Exercise details:
Look at every line below and count those containing "assets". Answer with the number only.

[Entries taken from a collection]
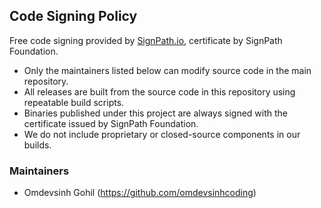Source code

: ## Code Signing Policy

Free code signing provided by [SignPath.io](https://signpath.io/), certificate by SignPath Foundation.

- Only the maintainers listed below can modify source code in the main repository.
- All releases are built from the source code in this repository using repeatable build scripts.
- Binaries published under this project are always signed with the certificate issued by SignPath Foundation.
- We do not include proprietary or closed-source components in our builds.

### Maintainers
- Omdevsinh Gohil (https://github.com/omdevsinhcoding)
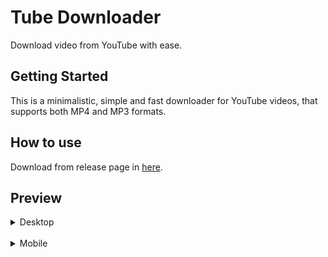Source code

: # Tube Downloader

Download video from YouTube with ease.

## Getting Started

This is a minimalistic, simple and fast downloader for YouTube videos,
that supports both MP4 and MP3 formats.

## How to use

Download from release page in [here](https://github.com/EuCaue/tube_downloader/releases).

## Preview

<details>
<summary>
        Desktop
</summary>
        <img src="https://github.com/EuCaue/tube_downloader/assets/69485603/474fc190-f886-4f40-9573-644474b91f08" alt="tube_downloader" height="500" />
</details>
<br/>


<details>
<summary>
       Mobile 
</summary>
        <img src="https://github.com/EuCaue/tube_downloader/assets/69485603/fb2e21de-adca-4771-8df7-aa9ca1259f56" alt="tube_downloader" height="500" />
</details>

Task response:
2